Your assignment:
Repeat the records below exactly. Omit the pictures.
(Dataset excerpts)
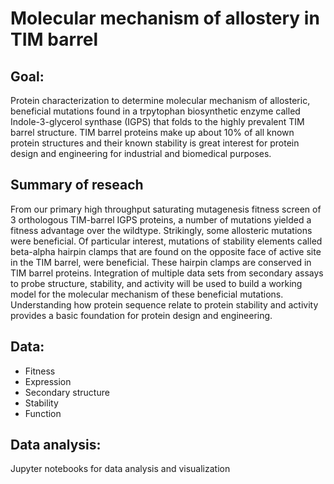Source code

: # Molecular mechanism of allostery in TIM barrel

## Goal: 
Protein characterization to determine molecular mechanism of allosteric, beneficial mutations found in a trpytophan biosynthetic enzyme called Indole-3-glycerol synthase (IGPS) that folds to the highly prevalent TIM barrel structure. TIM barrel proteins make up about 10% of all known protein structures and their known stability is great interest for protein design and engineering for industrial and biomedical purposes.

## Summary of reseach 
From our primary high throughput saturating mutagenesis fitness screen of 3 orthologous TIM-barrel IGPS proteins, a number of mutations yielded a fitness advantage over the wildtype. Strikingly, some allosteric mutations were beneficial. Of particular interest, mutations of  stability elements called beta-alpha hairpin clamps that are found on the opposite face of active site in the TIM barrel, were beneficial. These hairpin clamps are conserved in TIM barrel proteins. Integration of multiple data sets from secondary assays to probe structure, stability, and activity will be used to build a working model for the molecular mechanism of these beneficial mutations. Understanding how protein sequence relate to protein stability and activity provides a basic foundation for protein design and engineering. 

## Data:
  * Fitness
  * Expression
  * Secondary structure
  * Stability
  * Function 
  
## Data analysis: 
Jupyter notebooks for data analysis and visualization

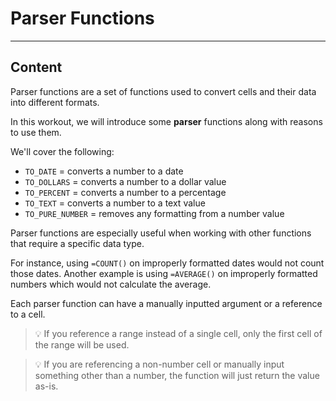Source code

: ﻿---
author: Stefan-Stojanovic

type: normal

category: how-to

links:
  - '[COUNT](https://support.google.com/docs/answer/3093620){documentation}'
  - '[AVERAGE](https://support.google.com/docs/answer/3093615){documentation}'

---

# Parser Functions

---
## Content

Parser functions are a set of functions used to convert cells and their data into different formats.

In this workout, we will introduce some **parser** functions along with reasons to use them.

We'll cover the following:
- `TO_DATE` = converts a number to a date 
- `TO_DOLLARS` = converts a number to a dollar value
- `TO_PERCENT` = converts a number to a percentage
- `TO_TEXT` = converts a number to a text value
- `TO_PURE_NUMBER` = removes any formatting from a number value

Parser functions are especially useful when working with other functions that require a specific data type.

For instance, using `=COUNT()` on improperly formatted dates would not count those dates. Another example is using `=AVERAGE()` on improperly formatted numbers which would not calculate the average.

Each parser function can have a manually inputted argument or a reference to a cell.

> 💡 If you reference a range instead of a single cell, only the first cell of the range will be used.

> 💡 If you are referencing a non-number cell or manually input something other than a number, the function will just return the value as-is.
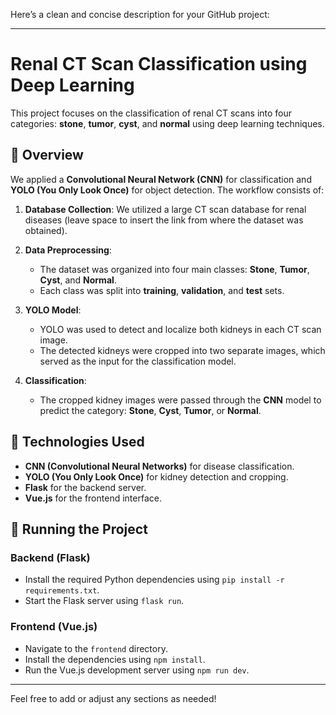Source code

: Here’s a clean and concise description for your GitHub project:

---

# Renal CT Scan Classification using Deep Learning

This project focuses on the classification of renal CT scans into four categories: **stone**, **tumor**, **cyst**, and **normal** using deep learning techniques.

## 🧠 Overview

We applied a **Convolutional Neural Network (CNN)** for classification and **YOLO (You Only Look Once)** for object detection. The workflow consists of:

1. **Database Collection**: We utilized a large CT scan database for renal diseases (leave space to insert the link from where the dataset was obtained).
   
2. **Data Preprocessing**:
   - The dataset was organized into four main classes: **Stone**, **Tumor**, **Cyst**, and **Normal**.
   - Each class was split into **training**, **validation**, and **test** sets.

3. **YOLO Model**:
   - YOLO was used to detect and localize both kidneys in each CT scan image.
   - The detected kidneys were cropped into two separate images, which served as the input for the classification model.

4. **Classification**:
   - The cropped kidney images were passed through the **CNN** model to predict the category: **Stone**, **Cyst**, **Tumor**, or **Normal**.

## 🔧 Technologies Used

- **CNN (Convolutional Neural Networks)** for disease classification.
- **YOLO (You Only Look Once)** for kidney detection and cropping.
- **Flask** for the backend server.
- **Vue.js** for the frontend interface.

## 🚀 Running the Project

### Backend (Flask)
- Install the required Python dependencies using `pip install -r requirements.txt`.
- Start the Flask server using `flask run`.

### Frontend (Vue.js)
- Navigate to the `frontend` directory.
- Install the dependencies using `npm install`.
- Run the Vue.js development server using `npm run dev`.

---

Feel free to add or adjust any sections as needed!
(End Dataset excerpts)
Written reply:
Source code

: # Molecular mechanism of allostery in TIM barrel

## Goal: 
Protein characterization to determine molecular mechanism of allosteric, beneficial mutations found in a trpytophan biosynthetic enzyme called Indole-3-glycerol synthase (IGPS) that folds to the highly prevalent TIM barrel structure. TIM barrel proteins make up about 10% of all known protein structures and their known stability is great interest for protein design and engineering for industrial and biomedical purposes.

## Summary of reseach 
From our primary high throughput saturating mutagenesis fitness screen of 3 orthologous TIM-barrel IGPS proteins, a number of mutations yielded a fitness advantage over the wildtype. Strikingly, some allosteric mutations were beneficial. Of particular interest, mutations of  stability elements called beta-alpha hairpin clamps that are found on the opposite face of active site in the TIM barrel, were beneficial. These hairpin clamps are conserved in TIM barrel proteins. Integration of multiple data sets from secondary assays to probe structure, stability, and activity will be used to build a working model for the molecular mechanism of these beneficial mutations. Understanding how protein sequence relate to protein stability and activity provides a basic foundation for protein design and engineering. 

## Data:
  * Fitness
  * Expression
  * Secondary structure
  * Stability
  * Function 
  
## Data analysis: 
Jupyter notebooks for data analysis and visualization

Source code

: ﻿---
author: Stefan-Stojanovic

type: normal

category: how-to

links:
  - '[COUNT](https://support.google.com/docs/answer/3093620){documentation}'
  - '[AVERAGE](https://support.google.com/docs/answer/3093615){documentation}'

---

# Parser Functions

---
## Content

Parser functions are a set of functions used to convert cells and their data into different formats.

In this workout, we will introduce some **parser** functions along with reasons to use them.

We'll cover the following:
- `TO_DATE` = converts a number to a date 
- `TO_DOLLARS` = converts a number to a dollar value
- `TO_PERCENT` = converts a number to a percentage
- `TO_TEXT` = converts a number to a text value
- `TO_PURE_NUMBER` = removes any formatting from a number value

Parser functions are especially useful when working with other functions that require a specific data type.

For instance, using `=COUNT()` on improperly formatted dates would not count those dates. Another example is using `=AVERAGE()` on improperly formatted numbers which would not calculate the average.

Each parser function can have a manually inputted argument or a reference to a cell.

> 💡 If you reference a range instead of a single cell, only the first cell of the range will be used.

> 💡 If you are referencing a non-number cell or manually input something other than a number, the function will just return the value as-is.
Source code

: Here’s a clean and concise description for your GitHub project:

---

# Renal CT Scan Classification using Deep Learning

This project focuses on the classification of renal CT scans into four categories: **stone**, **tumor**, **cyst**, and **normal** using deep learning techniques.

## 🧠 Overview

We applied a **Convolutional Neural Network (CNN)** for classification and **YOLO (You Only Look Once)** for object detection. The workflow consists of:

1. **Database Collection**: We utilized a large CT scan database for renal diseases (leave space to insert the link from where the dataset was obtained).
   
2. **Data Preprocessing**:
   - The dataset was organized into four main classes: **Stone**, **Tumor**, **Cyst**, and **Normal**.
   - Each class was split into **training**, **validation**, and **test** sets.

3. **YOLO Model**:
   - YOLO was used to detect and localize both kidneys in each CT scan image.
   - The detected kidneys were cropped into two separate images, which served as the input for the classification model.

4. **Classification**:
   - The cropped kidney images were passed through the **CNN** model to predict the category: **Stone**, **Cyst**, **Tumor**, or **Normal**.

## 🔧 Technologies Used

- **CNN (Convolutional Neural Networks)** for disease classification.
- **YOLO (You Only Look Once)** for kidney detection and cropping.
- **Flask** for the backend server.
- **Vue.js** for the frontend interface.

## 🚀 Running the Project

### Backend (Flask)
- Install the required Python dependencies using `pip install -r requirements.txt`.
- Start the Flask server using `flask run`.

### Frontend (Vue.js)
- Navigate to the `frontend` directory.
- Install the dependencies using `npm install`.
- Run the Vue.js development server using `npm run dev`.

---

Feel free to add or adjust any sections as needed!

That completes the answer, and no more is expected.